(Beginning of SOURCE DATA)

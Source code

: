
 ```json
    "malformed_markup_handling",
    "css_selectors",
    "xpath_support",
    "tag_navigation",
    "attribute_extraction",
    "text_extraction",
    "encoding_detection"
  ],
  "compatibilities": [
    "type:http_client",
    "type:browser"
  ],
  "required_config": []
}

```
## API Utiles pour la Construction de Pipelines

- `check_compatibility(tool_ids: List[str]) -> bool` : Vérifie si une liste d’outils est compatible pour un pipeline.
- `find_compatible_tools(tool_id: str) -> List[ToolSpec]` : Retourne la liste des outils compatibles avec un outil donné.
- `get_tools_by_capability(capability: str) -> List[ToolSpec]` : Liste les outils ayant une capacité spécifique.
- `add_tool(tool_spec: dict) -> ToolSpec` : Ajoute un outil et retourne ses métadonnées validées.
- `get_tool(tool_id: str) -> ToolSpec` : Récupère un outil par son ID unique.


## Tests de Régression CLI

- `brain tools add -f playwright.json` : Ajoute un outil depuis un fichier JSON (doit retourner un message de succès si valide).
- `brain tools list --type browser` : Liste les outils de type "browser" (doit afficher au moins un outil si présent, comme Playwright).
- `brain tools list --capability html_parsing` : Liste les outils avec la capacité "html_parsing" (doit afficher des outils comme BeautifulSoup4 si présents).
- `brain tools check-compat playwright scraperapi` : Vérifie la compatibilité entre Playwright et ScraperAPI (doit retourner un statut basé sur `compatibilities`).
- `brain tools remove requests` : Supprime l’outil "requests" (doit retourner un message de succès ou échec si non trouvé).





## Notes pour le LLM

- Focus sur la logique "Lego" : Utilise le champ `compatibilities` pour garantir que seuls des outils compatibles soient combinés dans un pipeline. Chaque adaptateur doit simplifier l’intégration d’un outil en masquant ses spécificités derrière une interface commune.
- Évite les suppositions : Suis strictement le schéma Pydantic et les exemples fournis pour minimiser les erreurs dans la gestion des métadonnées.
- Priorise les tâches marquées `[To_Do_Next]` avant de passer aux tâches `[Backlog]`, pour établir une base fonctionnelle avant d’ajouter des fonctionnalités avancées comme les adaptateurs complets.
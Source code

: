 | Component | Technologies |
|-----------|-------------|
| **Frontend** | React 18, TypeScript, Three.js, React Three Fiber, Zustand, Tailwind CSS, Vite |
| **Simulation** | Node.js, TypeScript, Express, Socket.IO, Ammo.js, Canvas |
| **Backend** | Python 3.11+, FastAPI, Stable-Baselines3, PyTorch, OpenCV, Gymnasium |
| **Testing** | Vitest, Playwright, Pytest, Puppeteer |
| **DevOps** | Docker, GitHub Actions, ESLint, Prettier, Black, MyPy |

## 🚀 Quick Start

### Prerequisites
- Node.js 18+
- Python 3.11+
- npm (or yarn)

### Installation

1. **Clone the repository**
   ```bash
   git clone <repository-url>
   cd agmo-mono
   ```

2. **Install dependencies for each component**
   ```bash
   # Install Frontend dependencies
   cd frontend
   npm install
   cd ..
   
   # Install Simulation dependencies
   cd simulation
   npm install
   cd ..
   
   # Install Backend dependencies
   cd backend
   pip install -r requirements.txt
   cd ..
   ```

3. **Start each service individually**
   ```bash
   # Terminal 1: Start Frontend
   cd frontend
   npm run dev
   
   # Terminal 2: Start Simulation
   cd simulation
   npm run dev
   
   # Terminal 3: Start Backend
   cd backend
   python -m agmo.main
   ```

(End of SOURCE DATA)

Identify the lines above with the word "pour". Copy them.

- RESPONSE TO THIS TASK
## API Utiles pour la Construction de Pipelines
- `check_compatibility(tool_ids: List[str]) -> bool` : Vérifie si une liste d’outils est compatible pour un pipeline.
## Notes pour le LLM
- Focus sur la logique "Lego" : Utilise le champ `compatibilities` pour garantir que seuls des outils compatibles soient combinés dans un pipeline. Chaque adaptateur doit simplifier l’intégration d’un outil en masquant ses spécificités derrière une interface commune.
- Évite les suppositions : Suis strictement le schéma Pydantic et les exemples fournis pour minimiser les erreurs dans la gestion des métadonnées.
- Priorise les tâches marquées `[To_Do_Next]` avant de passer aux tâches `[Backlog]`, pour établir une base fonctionnelle avant d’ajouter des fonctionnalités avancées comme les adaptateurs complets.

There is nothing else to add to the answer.